The president of the Brazilian Confederation of Agriculture and Livestock, Senator Katia Abreu, met with various Brazilian ministers recently to discuss the impact of the new truck driver law on Brazilian farmers. The new regulations known commonly as the "Resting Law", restricts the number of hours a driver may be behind the wheel before mandatory rest periods. After eight hours behind the wheel, the driver must rest for eleven hours and after four hours of driving, the driver must rest for a period of thirty minutes.

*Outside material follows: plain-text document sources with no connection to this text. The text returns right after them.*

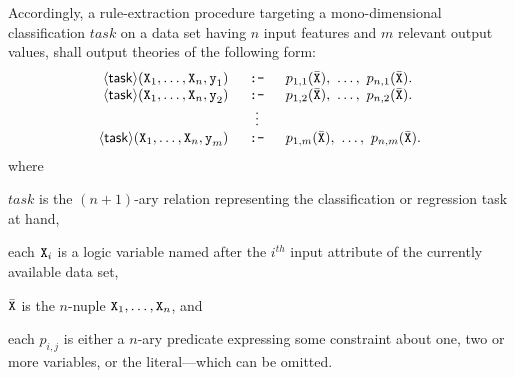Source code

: \documentclass[12pt,a4paper,openright,twoside]{book}
\begin{document}
Accordingly, a rule-extraction procedure targeting a mono-dimensional classification $task$ on a data set having $n$ input features and $m$ relevant output values, shall output theories of the following form:
%
\begin{equation*}
    \begin{array}{rcl}
        \mathsf{\left\langle task\right\rangle}(\texttt{X}_1, \ldots, \texttt{X}_n, \texttt{y}_1) & \texttt{ :- } & p_{1,1}(\bar{\texttt{X}}),\ \ldots,\ p_{n,1}(\bar{\texttt{X}}).
        \\
        \mathsf{\left\langle task\right\rangle}(\texttt{X}_1, \ldots, \texttt{X}_n, \texttt{y}_2) & \texttt{ :- } & p_{1,2}(\bar{\texttt{X}}),\ \ldots,\ p_{n,2}(\bar{\texttt{X}}).
        \\
        & \vdots
        \\
        \mathsf{\left\langle task\right\rangle}(\texttt{X}_1, \ldots, \texttt{X}_n, \texttt{y}_m) & \texttt{ :- } & p_{1,m}(\bar{\texttt{X}}),\ \ldots,\ p_{n,m}(\bar{\texttt{X}}).
    \end{array}
\end{equation*}
%
where
%
\begin{inlinelist}
    \item $\mathit{task}$ is the $(n+1)$-ary relation representing the classification or regression task at hand,
    \item each $\texttt{X}_i$ is a logic variable named after the $i^{th}$ input attribute of the currently available data set,
    \item $\bar{\texttt{X}}$ is the $n$-nuple $\texttt{X}_1, \ldots, \texttt{X}_n$, and
    \item each $p_{i,j}$ is either a $n$-ary predicate expressing some constraint about one, two or more variables, or the  literal---which can be omitted.
\end{inlinelist}
\end{document}
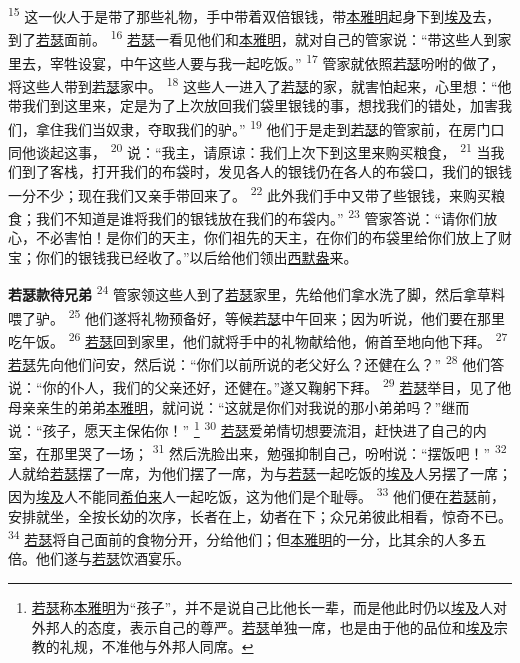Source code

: \textsuperscript{15}
这一伙人于是带了那些礼物，手中带着双倍银钱，带\uline{本雅明}起身下到\uline{埃及}去，到了\uline{若瑟}面前。
\textsuperscript{16}
\uline{若瑟}一看见他们和\uline{本雅明}，就对自己的管家说：“带这些人到家里去，宰牲设宴，中午这些人要与我一起吃饭。”
\textsuperscript{17}
管家就依照\uline{若瑟}吩咐的做了，将这些人带到\uline{若瑟}家中。
\textsuperscript{18}
这些人一进入了\uline{若瑟}的家，就害怕起来，心里想：“他带我们到这里来，定是为了上次放回我们袋里银钱的事，想找我们的错处，加害我们，拿住我们当奴隶，夺取我们的驴。”
\textsuperscript{19}
他们于是走到\uline{若瑟}的管家前，在房门口同他谈起这事，
\textsuperscript{20}
说：“我主，请原谅：我们上次下到这里来购买粮食，
\textsuperscript{21}
当我们到了客栈，打开我们的布袋时，发见各人的银钱仍在各人的布袋口，我们的银钱一分不少；现在我们又亲手带回来了。
\textsuperscript{22}
此外我们手中又带了些银钱，来购买粮食；我们不知道是谁将我们的银钱放在我们的布袋内。”
\textsuperscript{23}
管家答说：“请你们放心，不必害怕！是你们的天主，你们祖先的天主，在你们的布袋里给你们放上了财宝；你们的银钱我已经收了。”以后给他们领出\uline{西默盎}来。

\textbf{若瑟款待兄弟\quad}
\textsuperscript{24}
管家领这些人到了\uline{若瑟}家里，先给他们拿水洗了脚，然后拿草料喂了驴。
\textsuperscript{25}
他们遂将礼物预备好，等候\uline{若瑟}中午回来；因为听说，他们要在那里吃午饭。
\textsuperscript{26}
\uline{若瑟}回到家里，他们就将手中的礼物献给他，俯首至地向他下拜。
\textsuperscript{27}
\uline{若瑟}先向他们问安，然后说：“你们以前所说的老父好么？还健在么？”
\textsuperscript{28}
他们答说：“你的仆人，我们的父亲还好，还健在。”遂又鞠躬下拜。
\textsuperscript{29}
\uline{若瑟}举目，见了他母亲亲生的弟弟\uline{本雅明}，就问说：“这就是你们对我说的那小弟弟吗？”继而说：“孩子，愿天主保佑你！”
\footnote{\uline{若瑟}称\uline{本雅明}为“孩子”，并不是说自己比他长一辈，而是他此时仍以\uline{埃及}人对外邦人的态度，表示自己的尊严。\uline{若瑟}单独一席，也是由于他的品位和\uline{埃及}宗教的礼规，不准他与外邦人同席。}
\textsuperscript{30}
\uline{若瑟}爱弟情切想要流泪，赶快进了自己的内室，在那里哭了一场；
\textsuperscript{31}
然后洗脸出来，勉强抑制自己，吩咐说：“摆饭吧！”
\textsuperscript{32}
人就给\uline{若瑟}摆了一席，为他们摆了一席，为与\uline{若瑟}一起吃饭的\uline{埃及}人另摆了一席；因为\uline{埃及}人不能同\uline{希伯来}人一起吃饭，这为他们是个耻辱。
\textsuperscript{33}
他们便在\uline{若瑟}前，安排就坐，全按长幼的次序，长者在上，幼者在下；众兄弟彼此相看，惊奇不已。
\textsuperscript{34}
\uline{若瑟}将自己面前的食物分开，分给他们；但\uline{本雅明}的一分，比其余的人多五倍。他们遂与\uline{若瑟}饮酒宴乐。

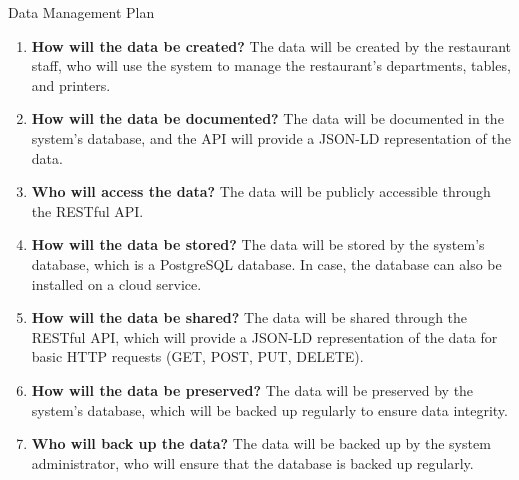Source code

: \begin{frame}[allowframebreaks]{Data Management Plan}

	\begin{enumerate}
		\item \textbf{How will the data be created?} The data will be created by the
		      restaurant staff, who will use the system to manage the restaurant's
		      departments, tables, and printers.
		\item \textbf{How will the data be documented?} The data will be documented in
		      the system's database, and the API will provide a JSON-LD representation of
		      the data.
		\item \textbf{Who will access the data?} The data will be publicly accessible
		      through the RESTful API.
		\item \textbf{How will the data be stored?} The data will be stored by the
		      system's database, which is a PostgreSQL database. In case, the database
			  can also be installed on a cloud service.
		\item \textbf{How will the data be shared?} The data will be shared through the
		      RESTful API, which will provide a JSON-LD representation of the data for
			  basic HTTP requests (GET, POST, PUT, DELETE).
		\item \textbf{How will the data be preserved?} The data will be preserved by
		      the system's database, which will be backed up regularly to ensure data
			  integrity.
		\item \textbf{Who will back up the data?} The data will be backed up by the
		      system administrator, who will ensure that the database is backed up
			  regularly.
	\end{enumerate}
\end{frame}
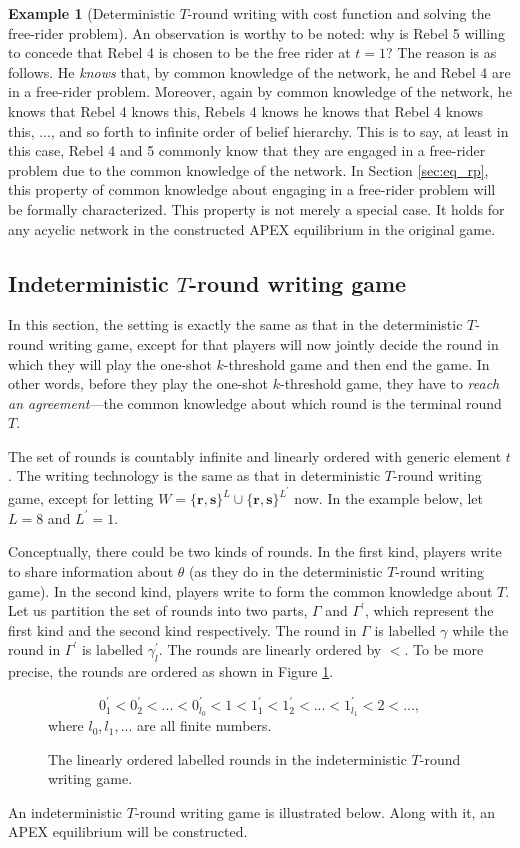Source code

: \documentclass[12pt,letter]{article}
\theoremstyle{definition}
\newtheorem{example}{Example}
\theoremstyle{remark}
\theoremstyle{claim}
\begin{document}
\begin{example}[Deterministic $T$-round writing with cost function and solving the free-rider problem]
An observation is worthy to be noted: why is Rebel 5 willing to concede that Rebel 4 is chosen to be the free rider at $t=1$? The reason is as follows. He \textit{knows} that, by common knowledge of the network, he and Rebel 4 are in a free-rider problem. Moreover, again by common knowledge of the network, he knows that Rebel 4 knows this, Rebels 4 knows he knows that Rebel 4 knows this, ..., and so forth to infinite order of belief hierarchy. This is to say, at least in this case, Rebel 4 and 5 commonly know that they are engaged in a free-rider problem due to the common knowledge of the network. In Section \ref{sec:eq_rp}, this property of common knowledge about engaging in a free-rider problem will be formally characterized. This property is not merely a special case. It holds for any acyclic network in the constructed APEX equilibrium in the original game.  

\end{example}


\subsection{Indeterministic $T$-round writing game}
\label{sec:indem_writing}
In this section, the setting is exactly the same as that in the deterministic $T$-round writing game, except for that players will now jointly decide the round in which they will play the one-shot $k$-threshold game and then end the game. In other words, before they play the one-shot $k$-threshold game, they have to \textit{reach an agreement}---the common knowledge about which round is the terminal round ${T}$. 

The set of rounds is countably infinite and linearly ordered with generic element $t$. The writing technology is the same as that in deterministic $T$-round writing game, except for letting $W=\{\textbf{r},\textbf{s}\}^L\cup \{\textbf{r},\textbf{s}\}^{L^{'}}$ now. In the example below, let $L=8$ and $L^{'}=1$. 

Conceptually, there could be two kinds of rounds. In the first kind, players write to share information about $\theta$ (as they do in the deterministic $T$-round writing game). In the second kind, players write to form the common knowledge about ${T}$. Let us partition the set of rounds into two parts, $\Gamma$ and $\Gamma^{'}$, which represent the first kind and the second kind respectively. The round in $\Gamma$ is labelled $\gamma$ while the round in $\Gamma^{'}$ is labelled $\gamma^{'}_l$. The rounds are linearly ordered by $<$. To be more precise, the rounds are ordered as shown in Figure \ref{fig:ordered_writing}.
\begin{figure}

\label{fig:ordered_writing}
\[0^{'}_1<0^{'}_2<...<0^{'}_{l_0}<1<1^{'}_{1}<1^{'}_{2}<...<1^{'}_{l_1}<2<...,\]
where $l_0,l_1,...$ are all finite numbers.
\caption{The linearly ordered labelled rounds in the indeterministic $T$-round writing game.}
\end{figure}
An indeterministic $T$-round writing game is illustrated below. Along with it, an APEX equilibrium will be constructed. 
\end{document}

Even though there is confusion as to when and how the regulations will be enforced, most Brazilian truck drivers are adhering to the new restrictions to avoid any potential fines and loss of their professional driver licenses. The practical impact of the regulations has been to reduce the availability of trucks to haul cargo and to increase freight rates of between 20% and 40%. These rate increases are especially costly to farmers in central Brazil who must pay very high rates to ship their grain long distances to export facilities in southern Brazil. The grain companies must pass these costs along to the farmers in the form of lower prices for the grain.
Trucking companies have repeatedly pointed out that the poor state of many Brazilian highways makes it nearly impossible to adhere to the regulations. This is especially true in the interior of Brazil where cities may be very far apart and the highways themselves do not have a safe and secure place for the large trucks to pull over for the mandatory rest periods.

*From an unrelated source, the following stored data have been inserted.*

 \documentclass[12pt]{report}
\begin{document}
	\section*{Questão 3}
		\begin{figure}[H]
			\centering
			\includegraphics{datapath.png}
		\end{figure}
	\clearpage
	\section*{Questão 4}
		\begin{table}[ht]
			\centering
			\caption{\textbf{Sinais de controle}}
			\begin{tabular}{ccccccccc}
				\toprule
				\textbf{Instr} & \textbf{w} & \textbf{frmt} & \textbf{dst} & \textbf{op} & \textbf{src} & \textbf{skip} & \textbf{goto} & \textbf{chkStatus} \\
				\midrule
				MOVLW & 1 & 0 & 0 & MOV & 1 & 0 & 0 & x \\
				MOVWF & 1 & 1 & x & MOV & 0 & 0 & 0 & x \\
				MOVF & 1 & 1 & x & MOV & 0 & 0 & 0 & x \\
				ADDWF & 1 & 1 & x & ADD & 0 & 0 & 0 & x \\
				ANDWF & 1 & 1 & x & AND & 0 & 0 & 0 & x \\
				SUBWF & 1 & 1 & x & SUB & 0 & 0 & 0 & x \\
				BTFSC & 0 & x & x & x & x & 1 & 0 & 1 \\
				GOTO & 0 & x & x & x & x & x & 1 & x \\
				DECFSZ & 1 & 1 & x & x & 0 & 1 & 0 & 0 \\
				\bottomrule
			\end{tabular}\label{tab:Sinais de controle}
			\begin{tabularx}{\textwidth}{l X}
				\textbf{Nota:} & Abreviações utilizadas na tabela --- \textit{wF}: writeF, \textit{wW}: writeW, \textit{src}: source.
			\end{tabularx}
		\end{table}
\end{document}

As a result, truckers must park their rigs any place there is enough space along the highway or along city streets or entrances rural roads, etc. Normally drivers in Brazil only stop for lunch and dinner, but since the new regulations were announced, there are tucks parked everywhere along the side of the highway in the middle of the morning or afternoon or at any time during the day. Many drivers simply stop at a secure location before the mandatory rest period to avoid the necessity of parking their rigs in inappropriate locations.
Many in the Brazilian Congress feel the legislation was ill conceived and poorly thought out and they have already assigned a committee to study the new regulations and offer changes.
The original intent of the legislation was to reduce the number of accidents caused by driver fatigue, but the actual result of the legislation may be just the opposite. Drivers are generally paid according to the number of trips they complete, so in order to make up for lost revenue due to the mandatory rest periods, drivers are driving faster and taking more risks to make up lost time behind the wheel.